Este sábado 8 de marzo, en la manifestación, le regalé a mi amiga Maria un libro por su cumpleaños. «Te he condenado a cargarlo todo el día», le dije entre risas, «así que si quieres nos lo vamos turnando». Lo que en un primer momento parecía una condena fue cargándose de sentido y empecé a pensar que, en realidad, todas las compañeras llevaban un libro refugiado bajo sus abrigos y chubasqueros, como también debía llevarlo Gradiva bajo su túnica mientras paseaba.

Algunas no vinimos al mundo con un libro bajo el brazo sino tuvimos que ir, poco a poco, creando y surcando un huequito entre axila y torso. Pico y pala fui(mos) haciendo crecer la cavidad, no solo en tamaño sino también en complejidad, y sin que ésta respondiera a ningún molde ni intencionalidad, como por azar, algunos libros empezaron a adaptarse mejor al contorno del recién nacido hoyo. Las siluetas coincidían a la perfección, se amoldaban sin forzar, en mi caso, cuando se trataba de libros escritos por mujeres y disidencias. 

Así es como me convertí en feminista leyendo.
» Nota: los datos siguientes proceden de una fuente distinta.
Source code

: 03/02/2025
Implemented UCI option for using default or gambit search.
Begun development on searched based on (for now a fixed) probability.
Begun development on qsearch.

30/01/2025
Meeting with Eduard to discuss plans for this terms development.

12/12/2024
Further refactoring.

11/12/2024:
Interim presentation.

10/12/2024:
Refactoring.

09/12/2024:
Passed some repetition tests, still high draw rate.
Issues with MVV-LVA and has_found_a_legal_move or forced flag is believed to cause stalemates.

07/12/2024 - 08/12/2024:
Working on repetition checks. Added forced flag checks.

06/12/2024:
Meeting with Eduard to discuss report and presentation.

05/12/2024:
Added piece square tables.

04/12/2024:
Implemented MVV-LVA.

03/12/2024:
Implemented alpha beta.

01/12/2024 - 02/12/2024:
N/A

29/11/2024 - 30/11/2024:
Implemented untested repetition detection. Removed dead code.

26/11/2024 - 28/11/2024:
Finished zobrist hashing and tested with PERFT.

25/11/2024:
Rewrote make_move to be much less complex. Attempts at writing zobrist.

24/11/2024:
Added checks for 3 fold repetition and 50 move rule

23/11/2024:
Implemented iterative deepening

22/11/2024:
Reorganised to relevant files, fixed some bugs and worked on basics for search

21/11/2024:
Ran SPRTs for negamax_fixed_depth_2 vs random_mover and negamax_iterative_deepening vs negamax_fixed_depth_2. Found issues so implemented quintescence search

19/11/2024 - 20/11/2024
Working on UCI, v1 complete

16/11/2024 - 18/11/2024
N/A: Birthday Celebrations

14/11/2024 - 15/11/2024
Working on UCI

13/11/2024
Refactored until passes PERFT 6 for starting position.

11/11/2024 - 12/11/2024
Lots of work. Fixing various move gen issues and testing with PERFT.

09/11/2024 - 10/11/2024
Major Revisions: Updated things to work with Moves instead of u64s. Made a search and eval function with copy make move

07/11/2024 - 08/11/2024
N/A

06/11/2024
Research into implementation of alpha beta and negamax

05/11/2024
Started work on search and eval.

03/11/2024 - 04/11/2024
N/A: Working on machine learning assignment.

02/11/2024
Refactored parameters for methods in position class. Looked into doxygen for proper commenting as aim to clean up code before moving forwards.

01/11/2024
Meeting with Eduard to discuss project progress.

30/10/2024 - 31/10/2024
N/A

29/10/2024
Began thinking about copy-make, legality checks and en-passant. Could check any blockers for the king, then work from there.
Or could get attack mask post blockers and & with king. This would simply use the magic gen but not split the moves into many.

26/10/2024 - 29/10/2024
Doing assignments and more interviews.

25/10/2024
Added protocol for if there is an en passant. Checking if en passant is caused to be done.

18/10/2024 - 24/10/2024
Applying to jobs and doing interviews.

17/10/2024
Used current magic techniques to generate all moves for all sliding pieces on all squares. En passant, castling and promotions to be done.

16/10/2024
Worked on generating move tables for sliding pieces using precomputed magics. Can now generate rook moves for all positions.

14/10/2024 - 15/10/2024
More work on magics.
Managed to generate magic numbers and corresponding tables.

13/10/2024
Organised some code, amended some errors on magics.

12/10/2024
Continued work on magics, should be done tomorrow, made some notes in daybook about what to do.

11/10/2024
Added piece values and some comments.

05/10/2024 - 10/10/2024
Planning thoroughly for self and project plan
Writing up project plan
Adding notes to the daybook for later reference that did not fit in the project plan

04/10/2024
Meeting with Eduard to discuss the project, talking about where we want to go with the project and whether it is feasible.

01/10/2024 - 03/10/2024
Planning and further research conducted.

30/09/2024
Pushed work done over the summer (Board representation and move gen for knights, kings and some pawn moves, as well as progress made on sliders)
Con esto no quiero decir ni que leer a ciertas autoras te convierta en feminista ni que solo puedas ser feminista si conoces detalladamente la literatura y la teoría feminista. Afirmar una u otra excluiría una cantidad tal de realidades…  Pero yo me convertí en feminista leyendo, no puedo contarlo de otra forma, y esto significa que, a lo largo de todos estos años, he ido amando con mayor o menor intensidad a diferentes escritoras en las que pienso con emoción cada 8M.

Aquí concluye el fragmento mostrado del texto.